Un « Festival de la Transition » vers de nouveaux modes de vie

Publié le par G&S

Dans son ouvrage intitulé L’Argent, Dieu et le Diable, Jacques Julliard analyse comment l’argent a dissout les trois éthiques constitutives de notre histoire européenne : l’éthique aristocratique de l’honneur, l’éthique chrétienne de la charité, l’éthique ouvrière de la solidarité.

Ces trois éthiques posaient le primat de valeurs collectives sur les intérêts purement individuels. Or, constate-t-il, « l’argent a littéralement dynamité ces trois éthiques et la bourgeoisie a été l’agent historique de cette dénaturation des valeurs. Certes, pour que la société tienne ensemble le monde bourgeois est bien obligé d’aller puiser dans le stock des valeurs accumulées avant lui sous les anciens codes éthiques. Mais, comme le monde industriel actuel épuise sans les renouveler les ressources naturelles accumulées dans le sous-sol pendant des millions d’années, le monde bourgeois fait une effrayante consommation de conduites éthiques non renouvelables » 1.
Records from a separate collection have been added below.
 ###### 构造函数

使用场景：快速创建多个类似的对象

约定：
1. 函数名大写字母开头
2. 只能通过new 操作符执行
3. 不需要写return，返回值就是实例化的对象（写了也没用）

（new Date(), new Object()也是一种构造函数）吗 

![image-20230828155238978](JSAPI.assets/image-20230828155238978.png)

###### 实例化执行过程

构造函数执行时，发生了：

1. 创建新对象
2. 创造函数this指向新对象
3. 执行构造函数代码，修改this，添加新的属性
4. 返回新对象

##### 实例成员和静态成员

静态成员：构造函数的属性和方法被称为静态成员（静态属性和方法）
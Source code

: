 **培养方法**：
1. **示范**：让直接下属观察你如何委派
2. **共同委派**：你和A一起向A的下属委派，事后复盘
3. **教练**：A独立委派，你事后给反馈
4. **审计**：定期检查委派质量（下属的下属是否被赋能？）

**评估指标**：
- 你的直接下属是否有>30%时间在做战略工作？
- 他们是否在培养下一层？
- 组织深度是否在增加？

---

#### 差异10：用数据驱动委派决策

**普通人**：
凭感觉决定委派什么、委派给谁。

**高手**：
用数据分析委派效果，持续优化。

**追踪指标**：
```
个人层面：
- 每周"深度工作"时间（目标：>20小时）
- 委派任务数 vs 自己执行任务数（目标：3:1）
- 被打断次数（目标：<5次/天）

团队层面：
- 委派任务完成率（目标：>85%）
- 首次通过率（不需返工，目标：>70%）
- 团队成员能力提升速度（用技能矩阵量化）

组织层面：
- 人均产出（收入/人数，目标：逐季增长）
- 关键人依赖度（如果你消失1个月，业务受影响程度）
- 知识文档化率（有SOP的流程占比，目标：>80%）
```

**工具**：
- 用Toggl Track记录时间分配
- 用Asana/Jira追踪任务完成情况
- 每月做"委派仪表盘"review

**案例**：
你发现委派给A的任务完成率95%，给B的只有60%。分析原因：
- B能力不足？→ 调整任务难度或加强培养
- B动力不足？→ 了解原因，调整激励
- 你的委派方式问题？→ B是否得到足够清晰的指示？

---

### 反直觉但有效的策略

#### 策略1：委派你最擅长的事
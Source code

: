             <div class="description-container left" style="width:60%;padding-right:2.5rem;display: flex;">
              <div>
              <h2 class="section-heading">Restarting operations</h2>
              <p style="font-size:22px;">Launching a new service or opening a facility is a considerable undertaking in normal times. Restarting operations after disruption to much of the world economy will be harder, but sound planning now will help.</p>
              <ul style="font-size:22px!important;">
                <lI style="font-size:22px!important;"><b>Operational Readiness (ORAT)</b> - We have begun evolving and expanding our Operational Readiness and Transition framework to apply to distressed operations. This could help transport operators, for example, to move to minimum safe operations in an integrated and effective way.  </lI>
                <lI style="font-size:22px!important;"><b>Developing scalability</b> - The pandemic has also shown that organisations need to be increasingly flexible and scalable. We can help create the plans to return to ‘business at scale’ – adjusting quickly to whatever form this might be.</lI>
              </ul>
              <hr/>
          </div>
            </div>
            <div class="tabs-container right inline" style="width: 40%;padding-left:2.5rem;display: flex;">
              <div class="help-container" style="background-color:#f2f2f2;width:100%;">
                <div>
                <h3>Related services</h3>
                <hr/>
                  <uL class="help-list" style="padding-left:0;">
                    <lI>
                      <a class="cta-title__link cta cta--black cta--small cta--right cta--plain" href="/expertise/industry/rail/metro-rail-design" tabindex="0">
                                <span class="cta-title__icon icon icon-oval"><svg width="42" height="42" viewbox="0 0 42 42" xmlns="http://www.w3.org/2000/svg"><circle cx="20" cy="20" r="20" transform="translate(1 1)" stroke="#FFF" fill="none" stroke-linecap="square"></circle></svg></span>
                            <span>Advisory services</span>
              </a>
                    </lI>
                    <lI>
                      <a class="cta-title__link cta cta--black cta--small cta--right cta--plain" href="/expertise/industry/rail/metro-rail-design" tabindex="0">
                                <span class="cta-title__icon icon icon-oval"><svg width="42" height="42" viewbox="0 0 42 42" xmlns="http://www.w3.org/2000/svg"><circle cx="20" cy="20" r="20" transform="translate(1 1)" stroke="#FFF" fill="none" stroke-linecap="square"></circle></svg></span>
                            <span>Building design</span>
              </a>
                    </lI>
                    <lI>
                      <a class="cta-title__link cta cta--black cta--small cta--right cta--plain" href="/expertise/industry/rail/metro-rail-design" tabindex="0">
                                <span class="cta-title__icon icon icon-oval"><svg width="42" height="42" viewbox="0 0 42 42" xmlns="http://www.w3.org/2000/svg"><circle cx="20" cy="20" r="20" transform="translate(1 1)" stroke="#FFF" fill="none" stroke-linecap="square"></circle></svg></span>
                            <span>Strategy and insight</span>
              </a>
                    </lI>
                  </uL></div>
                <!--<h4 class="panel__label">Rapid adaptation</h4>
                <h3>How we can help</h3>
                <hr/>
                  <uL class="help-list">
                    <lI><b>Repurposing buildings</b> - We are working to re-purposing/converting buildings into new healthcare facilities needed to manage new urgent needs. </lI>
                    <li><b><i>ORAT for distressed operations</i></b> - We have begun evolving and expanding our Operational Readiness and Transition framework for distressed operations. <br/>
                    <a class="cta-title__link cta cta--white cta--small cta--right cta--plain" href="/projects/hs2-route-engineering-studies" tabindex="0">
Les récentes crises financières ont mis en lumière à quel point le système financier mondial était étranger aussi bien à l’honneur qu’à la solidarité et à la charité.

Régulièrement, des responsables politiques ainsi que les médias dénoncent ces errements. Dans un article paru en 1993, intitulé L’argent est-il devenu fou ?, Philippe Leconte, président du Conseil de Surveillance de la société financière la Nef (Nouvelle Économie Fraternelle), analysait déjà les limites de ces indignations, car elles taisent souvent nos propres responsabilités. « Ne faut-il pas s’interroger sur la responsabilité que nous avons tous sur l’argent que nous détenons ? L’argent n’est-il pas devenu fou, simplement parce que nous l’avons abandonné ? Les opérateurs financiers qui ont pour rôle de le faire circuler n’ont pas reçu de notre part d’autre consigne que celle d’en tirer le maximum de profit ». Dans le contexte néolibéral d'aujourd'hui, cela ne cesse de produire des métastases cancéreuses spéculatives suivies de krachs boursiers et de faillites individuelles et collectives.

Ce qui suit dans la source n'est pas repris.